Assignment: Set down, word for word, each line from the top of the data through the line that has "and hold $x$"; omit every picture.

Pictures paired with source code:
----
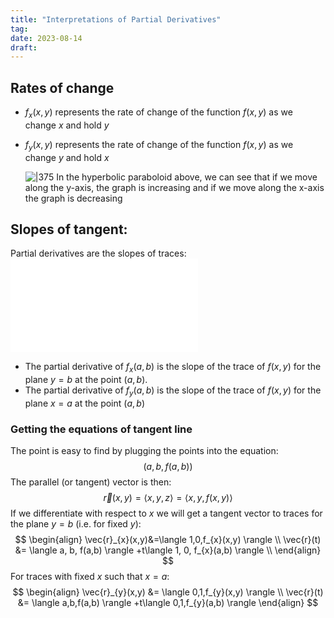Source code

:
 ```yaml
---
title: "Interpretations of Partial Derivatives"
tag:
date: 2023-08-14
draft:
---
```


## Rates of change
- $f_{x}(x,y)$ represents the rate of change of the function $f(x,y)$ as we change $x$ and hold $y$
- $f_{y}(x,y)$ represents the rate of change of the function $f(x,y)$ as we change $y$ and hold $x$

	![|375](Pasted%20image%2020230814200509.png)
	In the hyperbolic paraboloid above, we can see that if we move along the y-axis, the graph is increasing and if we move along the x-axis the graph is decreasing

## Slopes of tangent:
Partial derivatives are the slopes of traces: 
![](Functions%20of%20Several%20Variables.md#Traces)

- The partial derivative of $f_{x}(a,b)$ is the slope of the trace of $f(x,y)$ for the plane $y=b$ at the point $(a,b)$. 
- The partial derivative of $f_{y}(a,b)$ is the slope of the trace of $f(x,y)$ for the plane $x=a$ at the point $(a,b)$

### Getting the equations of tangent line
The point is easy to find by plugging the points into the equation: 
$$
(a,b,f(a,b))
$$
The parallel (or tangent) vector is then: 
$$
\vec{r}(x,y)=\langle x,y,z \rangle =\langle x,y,f(x,y) \rangle 
$$
If we differentiate with respect to $x$ we will get a tangent vector to traces for the plane $y=b$ (i.e. for fixed $y$): 
$$
\begin{align}
\vec{r}_{x}(x,y)&=\langle 1,0,f_{x}(x,y) \rangle  \\
\vec{r}(t) &= \langle a, b, f(a,b) \rangle +t\langle 1, 0, f_{x}(a,b) \rangle  \\
\end{align}
$$
For traces with fixed $x$ such that $x=a$: 
$$
\begin{align}
\vec{r}_{y}(x,y) &= \langle 0,1,f_{y}(x,y) \rangle \\
\vec{r}(t) &= \langle a,b,f(a,b) \rangle +t\langle 0,1,f_{y}(a,b) \rangle 
\end{align}
$$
----
Task output:
Source code

:
 ```yaml
---
title: "Interpretations of Partial Derivatives"
tag:
date: 2023-08-14
draft:
---
```


## Rates of change
- $f_{x}(x,y)$ represents the rate of change of the function $f(x,y)$ as we change $x$ and hold $y$
- $f_{y}(x,y)$ represents the rate of change of the function $f(x,y)$ as we change $y$ and hold $x$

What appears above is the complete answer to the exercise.